### Exercise
Determine how many lines of the entries contain "file". Reply with that number alone.

(Data excerpts)
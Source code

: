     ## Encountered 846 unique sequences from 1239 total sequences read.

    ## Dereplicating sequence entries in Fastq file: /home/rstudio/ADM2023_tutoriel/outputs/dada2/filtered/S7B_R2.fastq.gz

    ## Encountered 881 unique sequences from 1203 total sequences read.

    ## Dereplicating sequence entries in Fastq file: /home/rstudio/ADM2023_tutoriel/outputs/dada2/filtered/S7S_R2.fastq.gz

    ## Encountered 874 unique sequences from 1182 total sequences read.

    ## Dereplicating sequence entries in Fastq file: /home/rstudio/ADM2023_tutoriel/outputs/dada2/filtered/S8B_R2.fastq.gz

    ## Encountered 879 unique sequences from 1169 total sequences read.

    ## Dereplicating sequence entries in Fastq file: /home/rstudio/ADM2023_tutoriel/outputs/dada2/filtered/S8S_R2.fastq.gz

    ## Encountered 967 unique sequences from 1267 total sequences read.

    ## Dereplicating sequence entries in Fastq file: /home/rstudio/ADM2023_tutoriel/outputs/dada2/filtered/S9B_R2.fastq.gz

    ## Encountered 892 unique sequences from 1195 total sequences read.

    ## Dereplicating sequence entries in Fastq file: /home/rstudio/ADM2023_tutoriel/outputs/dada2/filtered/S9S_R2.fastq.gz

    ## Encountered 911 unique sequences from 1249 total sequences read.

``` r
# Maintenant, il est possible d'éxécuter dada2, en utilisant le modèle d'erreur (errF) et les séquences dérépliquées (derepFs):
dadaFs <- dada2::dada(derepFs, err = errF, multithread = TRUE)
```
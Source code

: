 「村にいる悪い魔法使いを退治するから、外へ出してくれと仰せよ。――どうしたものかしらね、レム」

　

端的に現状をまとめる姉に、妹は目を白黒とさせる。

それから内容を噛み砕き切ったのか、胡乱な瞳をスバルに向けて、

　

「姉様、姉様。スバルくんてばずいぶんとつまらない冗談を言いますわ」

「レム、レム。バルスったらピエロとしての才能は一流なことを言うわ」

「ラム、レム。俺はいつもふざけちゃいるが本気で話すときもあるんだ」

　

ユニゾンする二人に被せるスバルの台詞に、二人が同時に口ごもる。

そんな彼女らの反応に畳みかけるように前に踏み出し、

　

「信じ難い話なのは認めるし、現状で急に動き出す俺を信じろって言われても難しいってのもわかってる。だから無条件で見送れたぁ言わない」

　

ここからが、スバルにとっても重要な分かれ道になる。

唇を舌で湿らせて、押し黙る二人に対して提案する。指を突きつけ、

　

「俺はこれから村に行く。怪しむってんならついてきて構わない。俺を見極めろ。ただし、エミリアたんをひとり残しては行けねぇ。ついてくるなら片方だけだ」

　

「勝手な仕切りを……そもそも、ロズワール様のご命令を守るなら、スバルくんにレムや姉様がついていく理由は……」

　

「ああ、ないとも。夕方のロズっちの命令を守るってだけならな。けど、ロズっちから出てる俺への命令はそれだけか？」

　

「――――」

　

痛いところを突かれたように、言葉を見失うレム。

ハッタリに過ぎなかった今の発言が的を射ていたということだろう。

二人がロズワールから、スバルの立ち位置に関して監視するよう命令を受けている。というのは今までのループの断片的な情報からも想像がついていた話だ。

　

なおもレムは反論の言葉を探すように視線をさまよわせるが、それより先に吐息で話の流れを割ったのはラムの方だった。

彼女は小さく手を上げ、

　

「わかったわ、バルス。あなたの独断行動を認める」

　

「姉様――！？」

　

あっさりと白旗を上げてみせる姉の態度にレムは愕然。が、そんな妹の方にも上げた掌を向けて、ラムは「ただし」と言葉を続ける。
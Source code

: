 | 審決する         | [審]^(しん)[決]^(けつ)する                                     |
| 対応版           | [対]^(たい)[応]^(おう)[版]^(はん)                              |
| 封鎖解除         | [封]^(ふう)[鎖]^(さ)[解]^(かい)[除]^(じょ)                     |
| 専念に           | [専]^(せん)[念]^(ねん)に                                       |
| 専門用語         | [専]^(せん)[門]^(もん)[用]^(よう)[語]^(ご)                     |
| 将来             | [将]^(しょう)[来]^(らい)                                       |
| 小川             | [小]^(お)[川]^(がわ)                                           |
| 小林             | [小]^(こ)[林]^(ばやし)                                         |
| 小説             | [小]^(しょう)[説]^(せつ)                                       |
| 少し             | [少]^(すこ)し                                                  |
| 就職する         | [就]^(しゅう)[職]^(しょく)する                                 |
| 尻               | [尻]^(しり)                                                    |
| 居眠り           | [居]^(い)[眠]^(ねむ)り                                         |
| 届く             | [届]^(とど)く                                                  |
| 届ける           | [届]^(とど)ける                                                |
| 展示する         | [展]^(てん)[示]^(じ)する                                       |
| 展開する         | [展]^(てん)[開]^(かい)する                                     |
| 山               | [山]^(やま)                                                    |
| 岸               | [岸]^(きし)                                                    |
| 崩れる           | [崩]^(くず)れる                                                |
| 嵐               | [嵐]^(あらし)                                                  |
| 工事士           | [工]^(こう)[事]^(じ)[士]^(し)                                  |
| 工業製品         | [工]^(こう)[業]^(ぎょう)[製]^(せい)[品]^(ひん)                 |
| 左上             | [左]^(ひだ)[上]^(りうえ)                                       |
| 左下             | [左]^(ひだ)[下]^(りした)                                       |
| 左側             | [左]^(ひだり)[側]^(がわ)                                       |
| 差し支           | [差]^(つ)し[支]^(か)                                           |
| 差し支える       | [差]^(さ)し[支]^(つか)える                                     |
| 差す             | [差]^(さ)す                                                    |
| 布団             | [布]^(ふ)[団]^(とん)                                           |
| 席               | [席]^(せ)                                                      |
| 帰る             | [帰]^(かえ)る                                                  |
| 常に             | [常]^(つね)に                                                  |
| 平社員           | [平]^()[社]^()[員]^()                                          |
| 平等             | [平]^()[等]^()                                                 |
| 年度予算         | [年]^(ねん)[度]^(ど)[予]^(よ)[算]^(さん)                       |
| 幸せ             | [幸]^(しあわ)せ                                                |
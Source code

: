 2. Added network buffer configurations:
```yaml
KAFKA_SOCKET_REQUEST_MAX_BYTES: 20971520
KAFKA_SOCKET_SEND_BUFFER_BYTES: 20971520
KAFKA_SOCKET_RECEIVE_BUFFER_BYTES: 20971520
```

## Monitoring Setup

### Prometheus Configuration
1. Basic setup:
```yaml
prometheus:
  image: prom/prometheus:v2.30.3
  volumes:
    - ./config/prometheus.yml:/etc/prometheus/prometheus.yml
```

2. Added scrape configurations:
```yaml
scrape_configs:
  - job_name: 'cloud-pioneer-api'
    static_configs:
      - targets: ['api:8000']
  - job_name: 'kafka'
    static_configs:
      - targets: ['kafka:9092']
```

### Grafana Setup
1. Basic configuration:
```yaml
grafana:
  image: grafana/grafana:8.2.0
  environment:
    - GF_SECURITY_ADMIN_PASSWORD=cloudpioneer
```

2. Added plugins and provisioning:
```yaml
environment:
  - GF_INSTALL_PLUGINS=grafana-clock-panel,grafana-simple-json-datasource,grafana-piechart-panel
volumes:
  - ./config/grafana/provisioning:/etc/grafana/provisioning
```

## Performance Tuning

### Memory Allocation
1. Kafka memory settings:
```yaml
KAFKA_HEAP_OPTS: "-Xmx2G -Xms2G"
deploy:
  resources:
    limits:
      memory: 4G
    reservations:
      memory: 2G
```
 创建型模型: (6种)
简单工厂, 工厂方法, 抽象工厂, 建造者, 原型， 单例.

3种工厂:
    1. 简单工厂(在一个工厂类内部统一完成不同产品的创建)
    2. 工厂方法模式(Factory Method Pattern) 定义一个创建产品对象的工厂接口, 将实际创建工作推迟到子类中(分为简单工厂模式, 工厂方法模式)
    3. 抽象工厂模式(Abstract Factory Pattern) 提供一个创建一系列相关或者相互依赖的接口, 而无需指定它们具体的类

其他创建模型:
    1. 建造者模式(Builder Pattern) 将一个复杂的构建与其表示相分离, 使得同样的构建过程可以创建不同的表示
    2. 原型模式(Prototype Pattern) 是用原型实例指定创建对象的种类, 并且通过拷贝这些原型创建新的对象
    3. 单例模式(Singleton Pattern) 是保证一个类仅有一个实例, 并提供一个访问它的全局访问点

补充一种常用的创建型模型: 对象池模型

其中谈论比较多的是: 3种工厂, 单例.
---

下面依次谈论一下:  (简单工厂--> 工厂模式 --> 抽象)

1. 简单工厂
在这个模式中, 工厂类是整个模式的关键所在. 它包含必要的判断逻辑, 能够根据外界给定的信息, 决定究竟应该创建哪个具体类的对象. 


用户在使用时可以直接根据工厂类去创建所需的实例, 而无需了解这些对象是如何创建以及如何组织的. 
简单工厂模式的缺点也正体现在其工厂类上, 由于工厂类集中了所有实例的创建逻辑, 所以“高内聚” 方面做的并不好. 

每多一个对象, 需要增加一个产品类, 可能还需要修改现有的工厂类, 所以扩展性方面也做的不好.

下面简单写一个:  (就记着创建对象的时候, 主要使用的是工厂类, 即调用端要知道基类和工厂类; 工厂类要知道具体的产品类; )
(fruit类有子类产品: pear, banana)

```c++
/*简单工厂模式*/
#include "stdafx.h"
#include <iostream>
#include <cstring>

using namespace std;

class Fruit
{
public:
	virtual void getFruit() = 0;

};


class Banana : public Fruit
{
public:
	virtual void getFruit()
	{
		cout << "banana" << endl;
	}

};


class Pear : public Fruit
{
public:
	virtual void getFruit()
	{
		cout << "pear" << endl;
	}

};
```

### Task result
6